**** RECORDS SHOWN ****

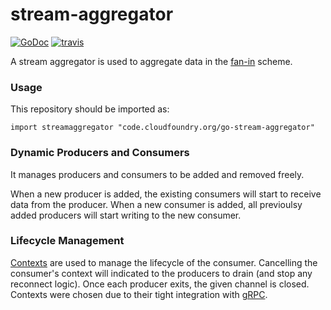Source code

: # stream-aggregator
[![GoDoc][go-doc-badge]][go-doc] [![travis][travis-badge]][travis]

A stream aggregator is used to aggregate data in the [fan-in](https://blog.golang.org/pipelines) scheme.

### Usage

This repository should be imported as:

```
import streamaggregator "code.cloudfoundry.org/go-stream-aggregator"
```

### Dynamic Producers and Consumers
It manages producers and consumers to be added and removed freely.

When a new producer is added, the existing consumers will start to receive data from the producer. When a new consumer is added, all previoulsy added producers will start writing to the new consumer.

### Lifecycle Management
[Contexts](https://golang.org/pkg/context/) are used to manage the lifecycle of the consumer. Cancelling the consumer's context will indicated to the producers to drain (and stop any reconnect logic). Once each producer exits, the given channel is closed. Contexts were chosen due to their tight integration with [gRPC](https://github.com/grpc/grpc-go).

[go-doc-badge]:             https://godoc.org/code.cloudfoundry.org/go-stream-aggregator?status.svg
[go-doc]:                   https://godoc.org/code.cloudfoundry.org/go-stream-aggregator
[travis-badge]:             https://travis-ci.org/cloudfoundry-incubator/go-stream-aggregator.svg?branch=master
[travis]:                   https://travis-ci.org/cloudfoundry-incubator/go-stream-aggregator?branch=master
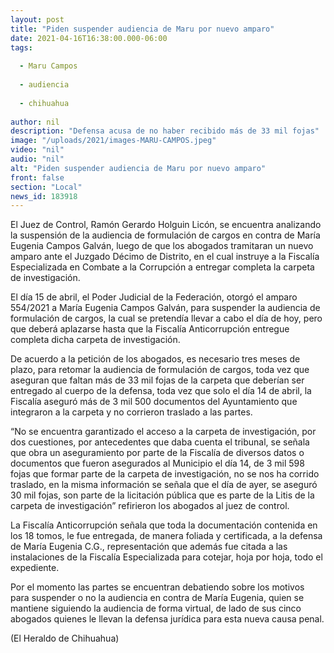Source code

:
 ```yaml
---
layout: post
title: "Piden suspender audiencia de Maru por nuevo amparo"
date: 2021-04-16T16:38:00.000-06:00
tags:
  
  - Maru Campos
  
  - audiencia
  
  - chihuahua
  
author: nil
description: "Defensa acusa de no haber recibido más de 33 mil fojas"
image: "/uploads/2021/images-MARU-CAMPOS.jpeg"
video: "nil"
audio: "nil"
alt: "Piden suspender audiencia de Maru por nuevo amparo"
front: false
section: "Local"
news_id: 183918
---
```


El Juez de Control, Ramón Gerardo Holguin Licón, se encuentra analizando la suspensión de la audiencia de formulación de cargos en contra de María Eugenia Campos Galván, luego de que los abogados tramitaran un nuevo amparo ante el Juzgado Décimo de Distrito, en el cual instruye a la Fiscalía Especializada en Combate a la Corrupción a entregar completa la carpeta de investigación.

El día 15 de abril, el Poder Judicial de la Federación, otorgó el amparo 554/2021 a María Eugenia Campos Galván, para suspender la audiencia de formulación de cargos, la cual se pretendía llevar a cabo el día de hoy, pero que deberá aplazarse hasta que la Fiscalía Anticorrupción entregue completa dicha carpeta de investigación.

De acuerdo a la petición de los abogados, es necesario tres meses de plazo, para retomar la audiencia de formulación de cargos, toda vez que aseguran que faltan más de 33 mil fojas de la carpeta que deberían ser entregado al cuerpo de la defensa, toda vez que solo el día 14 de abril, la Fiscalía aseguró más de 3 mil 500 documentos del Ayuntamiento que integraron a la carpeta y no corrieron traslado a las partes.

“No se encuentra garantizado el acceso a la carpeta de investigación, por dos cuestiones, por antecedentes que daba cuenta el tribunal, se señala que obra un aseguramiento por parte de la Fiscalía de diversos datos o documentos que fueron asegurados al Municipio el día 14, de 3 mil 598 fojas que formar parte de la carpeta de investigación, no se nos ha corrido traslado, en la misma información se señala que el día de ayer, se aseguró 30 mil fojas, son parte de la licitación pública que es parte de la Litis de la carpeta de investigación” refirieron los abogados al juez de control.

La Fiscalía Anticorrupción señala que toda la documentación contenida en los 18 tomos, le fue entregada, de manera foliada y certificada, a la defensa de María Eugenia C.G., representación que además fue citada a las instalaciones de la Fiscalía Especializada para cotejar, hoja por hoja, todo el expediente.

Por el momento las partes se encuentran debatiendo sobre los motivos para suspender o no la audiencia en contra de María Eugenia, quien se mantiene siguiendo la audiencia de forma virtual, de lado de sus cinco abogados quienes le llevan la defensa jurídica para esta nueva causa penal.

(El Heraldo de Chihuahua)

****
**** RECORDS SHOWN ****

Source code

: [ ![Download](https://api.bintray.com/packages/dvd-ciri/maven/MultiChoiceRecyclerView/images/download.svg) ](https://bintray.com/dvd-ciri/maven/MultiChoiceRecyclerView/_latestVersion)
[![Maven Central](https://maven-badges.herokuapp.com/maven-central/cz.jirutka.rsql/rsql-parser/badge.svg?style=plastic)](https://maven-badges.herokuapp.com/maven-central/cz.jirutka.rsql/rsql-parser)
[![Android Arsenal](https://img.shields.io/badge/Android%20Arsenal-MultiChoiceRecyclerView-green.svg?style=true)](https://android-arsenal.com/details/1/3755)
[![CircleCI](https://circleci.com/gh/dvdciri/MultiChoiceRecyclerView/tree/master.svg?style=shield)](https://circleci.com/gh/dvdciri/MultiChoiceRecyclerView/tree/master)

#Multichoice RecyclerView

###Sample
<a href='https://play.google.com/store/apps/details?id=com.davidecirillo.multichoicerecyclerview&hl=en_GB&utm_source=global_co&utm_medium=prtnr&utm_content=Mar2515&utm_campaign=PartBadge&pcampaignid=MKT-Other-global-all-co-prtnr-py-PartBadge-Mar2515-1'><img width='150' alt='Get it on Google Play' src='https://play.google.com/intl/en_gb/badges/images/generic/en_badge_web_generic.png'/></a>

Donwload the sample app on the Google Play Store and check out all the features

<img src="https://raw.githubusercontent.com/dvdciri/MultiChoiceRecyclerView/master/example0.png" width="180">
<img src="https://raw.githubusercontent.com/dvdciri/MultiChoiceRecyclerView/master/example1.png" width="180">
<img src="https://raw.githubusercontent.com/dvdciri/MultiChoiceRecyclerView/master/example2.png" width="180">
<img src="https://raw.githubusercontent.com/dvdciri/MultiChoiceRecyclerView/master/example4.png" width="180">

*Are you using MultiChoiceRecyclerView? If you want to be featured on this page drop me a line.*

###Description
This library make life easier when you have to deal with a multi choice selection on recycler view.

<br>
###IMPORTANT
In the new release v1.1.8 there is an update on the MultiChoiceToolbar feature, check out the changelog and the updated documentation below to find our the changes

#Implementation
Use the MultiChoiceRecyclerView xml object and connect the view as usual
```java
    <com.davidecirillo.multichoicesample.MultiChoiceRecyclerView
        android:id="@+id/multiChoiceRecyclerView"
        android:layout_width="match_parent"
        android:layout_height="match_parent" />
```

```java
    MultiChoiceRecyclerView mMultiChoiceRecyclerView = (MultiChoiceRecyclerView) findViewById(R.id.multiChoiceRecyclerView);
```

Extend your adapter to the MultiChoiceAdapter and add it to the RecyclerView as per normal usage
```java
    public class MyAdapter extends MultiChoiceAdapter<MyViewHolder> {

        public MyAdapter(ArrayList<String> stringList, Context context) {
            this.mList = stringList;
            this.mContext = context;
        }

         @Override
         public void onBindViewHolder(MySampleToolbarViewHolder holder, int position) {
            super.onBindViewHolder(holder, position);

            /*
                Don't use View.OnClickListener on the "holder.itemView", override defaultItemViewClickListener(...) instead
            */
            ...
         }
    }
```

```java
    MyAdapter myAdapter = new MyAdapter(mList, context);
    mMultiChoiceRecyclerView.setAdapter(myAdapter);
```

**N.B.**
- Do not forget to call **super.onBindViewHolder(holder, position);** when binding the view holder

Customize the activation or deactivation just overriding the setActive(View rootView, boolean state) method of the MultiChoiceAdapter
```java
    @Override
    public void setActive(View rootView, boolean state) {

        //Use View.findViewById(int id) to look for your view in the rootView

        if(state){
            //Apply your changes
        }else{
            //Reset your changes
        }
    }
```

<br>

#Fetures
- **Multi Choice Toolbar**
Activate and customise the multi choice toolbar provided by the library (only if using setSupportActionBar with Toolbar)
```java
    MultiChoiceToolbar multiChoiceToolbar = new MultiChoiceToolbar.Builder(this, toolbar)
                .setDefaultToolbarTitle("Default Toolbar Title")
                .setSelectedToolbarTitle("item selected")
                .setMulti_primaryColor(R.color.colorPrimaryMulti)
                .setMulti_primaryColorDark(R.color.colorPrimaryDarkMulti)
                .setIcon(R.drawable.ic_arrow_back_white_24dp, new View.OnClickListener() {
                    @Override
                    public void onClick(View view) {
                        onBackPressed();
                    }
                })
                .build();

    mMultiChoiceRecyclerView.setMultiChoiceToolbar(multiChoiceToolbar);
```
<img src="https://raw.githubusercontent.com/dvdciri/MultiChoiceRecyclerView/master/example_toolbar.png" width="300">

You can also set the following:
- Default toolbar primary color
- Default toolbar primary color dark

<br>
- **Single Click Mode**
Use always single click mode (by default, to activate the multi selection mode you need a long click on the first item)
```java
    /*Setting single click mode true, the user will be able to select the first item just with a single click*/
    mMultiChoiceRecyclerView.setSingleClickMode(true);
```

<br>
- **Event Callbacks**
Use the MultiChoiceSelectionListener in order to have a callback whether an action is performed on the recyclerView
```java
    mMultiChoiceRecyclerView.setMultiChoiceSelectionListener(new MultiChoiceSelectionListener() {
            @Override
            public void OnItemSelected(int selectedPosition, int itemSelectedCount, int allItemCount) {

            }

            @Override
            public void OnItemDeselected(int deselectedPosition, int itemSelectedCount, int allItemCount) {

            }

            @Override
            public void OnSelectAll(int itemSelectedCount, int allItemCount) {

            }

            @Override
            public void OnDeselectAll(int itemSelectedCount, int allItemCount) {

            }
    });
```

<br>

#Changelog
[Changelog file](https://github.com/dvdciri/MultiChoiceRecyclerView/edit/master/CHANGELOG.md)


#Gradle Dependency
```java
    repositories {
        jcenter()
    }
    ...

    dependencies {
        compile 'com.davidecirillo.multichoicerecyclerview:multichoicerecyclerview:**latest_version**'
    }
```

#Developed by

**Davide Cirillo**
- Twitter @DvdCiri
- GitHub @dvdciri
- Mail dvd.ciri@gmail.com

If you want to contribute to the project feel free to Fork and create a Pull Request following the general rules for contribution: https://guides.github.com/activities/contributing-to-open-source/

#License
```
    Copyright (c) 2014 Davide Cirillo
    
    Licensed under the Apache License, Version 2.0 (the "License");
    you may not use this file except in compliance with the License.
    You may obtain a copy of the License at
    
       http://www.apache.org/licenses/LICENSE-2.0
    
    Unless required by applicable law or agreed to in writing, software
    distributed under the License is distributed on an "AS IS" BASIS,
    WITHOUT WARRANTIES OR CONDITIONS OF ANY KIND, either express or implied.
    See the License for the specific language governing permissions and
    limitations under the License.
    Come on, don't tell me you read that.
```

****

Every line in the records above that contains the word "onBindViewHolder" should be copied out.

▸ EXPECTED ANSWER
         public void onBindViewHolder(MySampleToolbarViewHolder holder, int position) {
            super.onBindViewHolder(holder, position);
- Do not forget to call **super.onBindViewHolder(holder, position);** when binding the view holder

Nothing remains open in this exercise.